The perfect example of the law of unintended consequences can be found in the 7 million acres from Texas to Washington DC that is covered by Kudzu vines.  During the dustbowl days of the Great Depression, one of the biggest challenges facing the country was soil erosion.  In an attempt to address this problem, the Soil Conservation Service advocated the widespread planting of kudzu, an imported vine that would cover the ground quickly, preventing further soil loss.

However, while the kudzu did help stop the soil erosion, it also created another problem altogether.  Kudzu vines, which can grow up to one foot per day during the warm season, spread throughout much of the Deep South and currently inflict up to $500 million in damages annually to forests alone.

Today, another unintended consequence is happening in the healthcare industry.  Although most people have never heard of pharmacy benefit managers (PBMs), they are making health care decisions that affect the lives of well over 100 million Americans.  PBMs were initially hired by companies to manage prescription drug plans and control costs.  The entities that were originally hired to help manage prescription plans are now extracting so much profit and distorting the markets so thoroughly that they have become the kudzu of the healthcare industry.

PBMs not only manage a company’s drug plan, they also negotiate directly with pharmacies and drug manufacturers, creating conflicts of interest.  In addition to being paid by the company to manage their plan, the PBM also profits from the gap it creates between what a company is willing to pay for a prescription and what the pharmacy is willing to accept.  The PBM’s goal of getting the best deal possible for the company it represents directly conflicts with its desire to create an added profit stream from the margin it creates. 
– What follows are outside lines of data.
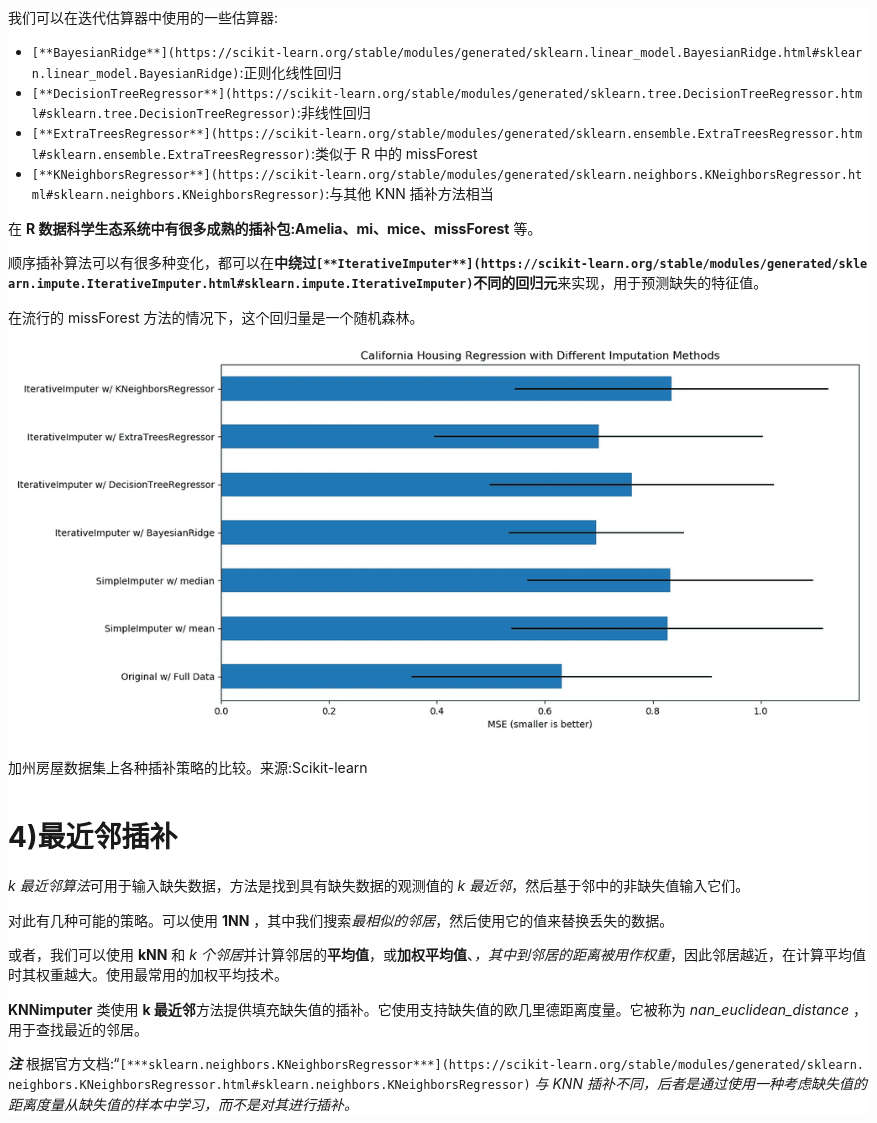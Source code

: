 我们可以在迭代估算器中使用的一些估算器:

*   `[**BayesianRidge**](https://scikit-learn.org/stable/modules/generated/sklearn.linear_model.BayesianRidge.html#sklearn.linear_model.BayesianRidge)`:正则化线性回归
*   `[**DecisionTreeRegressor**](https://scikit-learn.org/stable/modules/generated/sklearn.tree.DecisionTreeRegressor.html#sklearn.tree.DecisionTreeRegressor)`:非线性回归
*   `[**ExtraTreesRegressor**](https://scikit-learn.org/stable/modules/generated/sklearn.ensemble.ExtraTreesRegressor.html#sklearn.ensemble.ExtraTreesRegressor)`:类似于 R 中的 missForest
*   `[**KNeighborsRegressor**](https://scikit-learn.org/stable/modules/generated/sklearn.neighbors.KNeighborsRegressor.html#sklearn.neighbors.KNeighborsRegressor)`:与其他 KNN 插补方法相当

在 **R 数据科学生态系统中有很多成熟的插补包:Amelia、mi、mice、missForest** 等。

顺序插补算法可以有很多种变化，都可以在**中绕过`[**IterativeImputer**](https://scikit-learn.org/stable/modules/generated/sklearn.impute.IterativeImputer.html#sklearn.impute.IterativeImputer)`不同的回归元**来实现，用于预测缺失的特征值。

在流行的 missForest 方法的情况下，这个回归量是一个随机森林。

![](img/3a32d01d6690e2978e406e9957aa9cc8.png)

加州房屋数据集上各种插补策略的比较。来源:Scikit-learn

# 4)最近邻插补

*k 最近邻算法*可用于输入缺失数据，方法是找到具有缺失数据的观测值的 *k 最近邻*，然后基于邻中的非缺失值输入它们。

对此有几种可能的策略。可以使用 **1NN** ，其中我们搜索*最相似的邻居*，然后使用它的值来替换丢失的数据。

或者，我们可以使用 **kNN** 和 *k 个邻居*并计算邻居的**平均值**，或**加权平均值**、*，其中到邻居的距离被用作权重*，因此邻居越近，在计算平均值时其权重越大。使用最常用的加权平均技术。

**KNNimputer** 类使用 **k 最近邻**方法提供填充缺失值的插补。它使用支持缺失值的欧几里德距离度量。它被称为 *nan_euclidean_distance* ，用于查找最近的邻居。

***注*** 根据官方文档:“`[***sklearn.neighbors.KNeighborsRegressor***](https://scikit-learn.org/stable/modules/generated/sklearn.neighbors.KNeighborsRegressor.html#sklearn.neighbors.KNeighborsRegressor)` *与 KNN 插补不同，后者是通过使用一种考虑缺失值的距离度量从缺失值的样本中学习，而不是对其进行插补。*
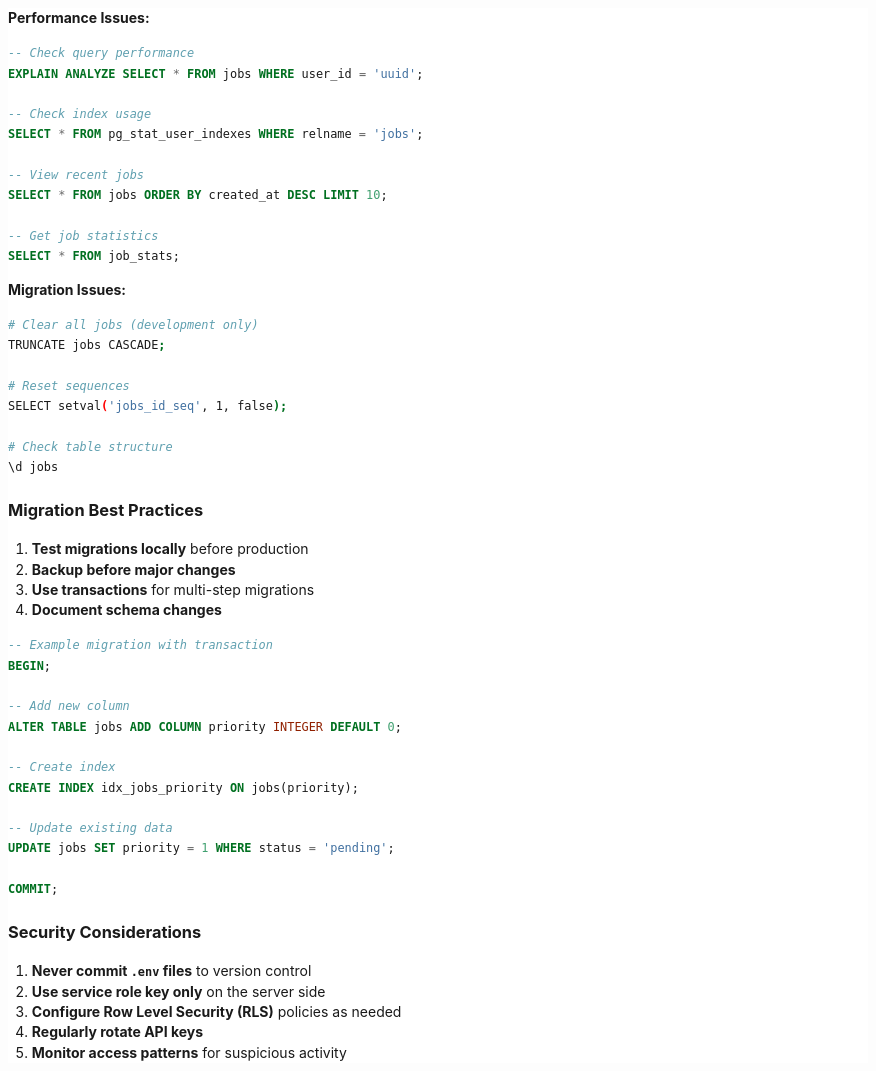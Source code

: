 **Performance Issues:**
```sql
-- Check query performance
EXPLAIN ANALYZE SELECT * FROM jobs WHERE user_id = 'uuid';

-- Check index usage
SELECT * FROM pg_stat_user_indexes WHERE relname = 'jobs';

-- View recent jobs
SELECT * FROM jobs ORDER BY created_at DESC LIMIT 10;

-- Get job statistics
SELECT * FROM job_stats;
```

**Migration Issues:**
```bash
# Clear all jobs (development only)
TRUNCATE jobs CASCADE;

# Reset sequences
SELECT setval('jobs_id_seq', 1, false);

# Check table structure
\d jobs
```

### Migration Best Practices

1. **Test migrations locally** before production
2. **Backup before major changes**
3. **Use transactions** for multi-step migrations
4. **Document schema changes**

```sql
-- Example migration with transaction
BEGIN;

-- Add new column
ALTER TABLE jobs ADD COLUMN priority INTEGER DEFAULT 0;

-- Create index
CREATE INDEX idx_jobs_priority ON jobs(priority);

-- Update existing data
UPDATE jobs SET priority = 1 WHERE status = 'pending';

COMMIT;
```

### Security Considerations

1. **Never commit `.env` files** to version control
2. **Use service role key only** on the server side
3. **Configure Row Level Security (RLS)** policies as needed
4. **Regularly rotate API keys**
5. **Monitor access patterns** for suspicious activity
PBMs have other profit streams as well, including promising drug manufacturers high volumes of sales in return for discounts and rebates.  As a result, a PBM can favor one manufacturer’s generic drug over another because it maximizes its own profits, instead of minimizing the prescription plan costs of the companies it supposedly represents.  These deals are made without the knowledge of either the represented companies or the pharmacies supplying the drugs.  PBMs are able to profit from the spreads it creates between drug companies and pharmacies while also being paid to manage the plan.  There is no transparency. Large PBMs also fill mail-order prescriptions so there is a natural inclination for PBMs to promote and encourage mail-order prescription plans, a form of “self-dealing.” 

These various revenue streams are lucrative and PBMs have seen profits soar.  But rather than these profits encouraging increased market entry and competition, the industry is consolidating, as evidenced by the announced merger of the two largest and most profitable PBMs — Express Scripts and Medco.  If the Federal Trade Commission (FTC) approves this merger, the merged company will manage the pharmacy plans of roughly 120 million Americans.  This will further increase the already highly concentrated PBM industry, as well as further increasing profits and leading to anti-competitive risks.   

In much the same way that Kudzu was brought in to solve a problem yet created a crisis, PBMs were brought in to control costs but have gained excessive market power, thereby posing anti-competitive risks and higher prices for consumers.  Oversight needs to review the industry’s market power, self-dealing, conflicts of interest and lack of transparency – all of which will be exacerbated if the FTC does not block the planned merger. 

Steve Pociask is the president of The American Consumer Institute Center for Citizen Research.  The Institute is a nonprofit educational and research institute.